AAAI Conference 2026 Conference Paper
DeFT-LoRA: Decoupled and Fused Tuning with LoRA Experts for Universal Cross-Domain Retrieval
- Ke Xu
- Xiaozheng Shen
- Shanshan Wang
- Mengzhu Wang
- Xun Yang
Universal Cross-Domain Retrieval (UCDR) aims to retrieve images across unseen domains and categories, a critical capability for real-world applications. While large-scale Vision-Language Models (VLMs) like CLIP offer strong zero-shot category generalization, they struggle with domain shifts. Existing methods often improve domain robustness at the cost of high computational overhead or by compromising the VLM's inherent knowledge. To address this, we propose Decoupled and Fused Tuning with LoRA (DeFT-LoRA), a novel and parameter-efficient framework that integrates Low-Rank Adaptation (LoRA) with a Mixture-of-Experts (MoE) mechanism.
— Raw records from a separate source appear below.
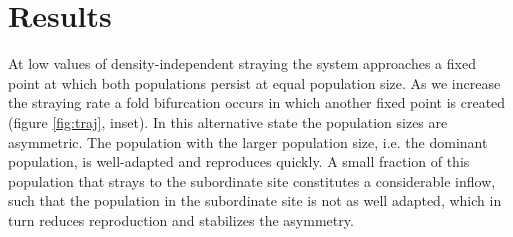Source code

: \documentclass{revtex4}
\begin{document}
\section{Results}



\noindent At low values of density-independent straying the system approaches a fixed point at which both populations persist at equal population size. 
As we increase the straying rate a fold bifurcation occurs in which another fixed point is created (figure \ref{fig:traj}, inset). 
In this alternative state the population sizes are asymmetric. 
The population with the larger population size, i.e. the dominant population, is well-adapted and reproduces quickly. 
A small fraction of this population that strays to the subordinate site constitutes a considerable inflow, such that the population in the subordinate site is not as well adapted, which in turn reduces reproduction and stabilizes the asymmetry. 
\end{document}
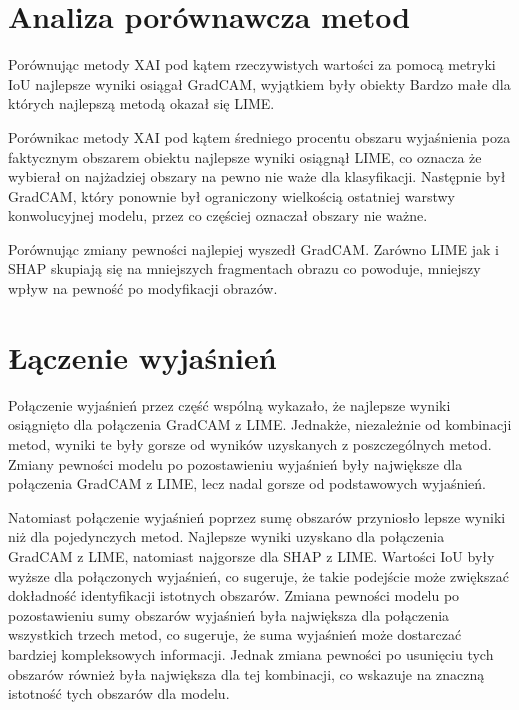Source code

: \section*{Analiza porównawcza metod}

Porównując metody XAI pod kątem rzeczywistych wartości za pomocą metryki IoU najlepsze wyniki osiągał GradCAM, wyjątkiem były obiekty Bardzo małe dla których najlepszą metodą okazał się LIME.

Porównikac metody XAI pod kątem średniego procentu obszaru wyjaśnienia poza faktycznym obszarem obiektu najlepsze wyniki osiągnął LIME, co oznacza że wybierał on najżadziej obszary na pewno nie waże dla klasyfikacji.
Następnie był GradCAM, który ponownie był ograniczony wielkością ostatniej warstwy konwolucyjnej modelu, przez co częściej oznaczał obszary nie ważne.

Porównując zmiany pewności najlepiej wyszedł GradCAM.
Zarówno LIME jak i SHAP skupiają się na mniejszych fragmentach obrazu co powoduje, mniejszy wpływ na pewność po modyfikacji obrazów.

\section*{Łączenie wyjaśnień}

Połączenie wyjaśnień przez część wspólną wykazało, że najlepsze wyniki osiągnięto dla połączenia GradCAM z LIME.
Jednakże, niezależnie od kombinacji metod, wyniki te były gorsze od wyników uzyskanych z poszczególnych metod.
Zmiany pewności modelu po pozostawieniu wyjaśnień były największe dla połączenia GradCAM z LIME, lecz nadal gorsze od podstawowych wyjaśnień.

Natomiast połączenie wyjaśnień poprzez sumę obszarów przyniosło lepsze wyniki niż dla pojedynczych metod.
Najlepsze wyniki uzyskano dla połączenia GradCAM z LIME, natomiast najgorsze dla SHAP z LIME.
Wartości IoU były wyższe dla połączonych wyjaśnień, co sugeruje, że takie podejście może zwiększać dokładność identyfikacji istotnych obszarów.
Zmiana pewności modelu po pozostawieniu sumy obszarów wyjaśnień była największa dla połączenia wszystkich trzech metod, co sugeruje, że suma wyjaśnień może dostarczać bardziej kompleksowych informacji.
Jednak zmiana pewności po usunięciu tych obszarów również była największa dla tej kombinacji, co wskazuje na znaczną istotność tych obszarów dla modelu.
This approach resolves the intrinsic conflict between domain-invariant and domain-specific knowledge in a single adapter, enabling our model to construct a domain adapters for each input image. We propose a three-stage training strategy, which first learns a shared Base LoRA for domain-invariant features, then derives Domain-Specific Experts to capture specific styles, and finally fuses them dynamically with a lightweight gating network. Extensive experiments on three UCDR benchmarks demonstrate that DeFT-LoRA achieves comparable or superior performance to state-of-the-art methods while requiring only 1.46 percent of CLIP's image-encoder parameters and reducing computational overhead, thereby establishing an exceptional balance between accuracy and efficiency.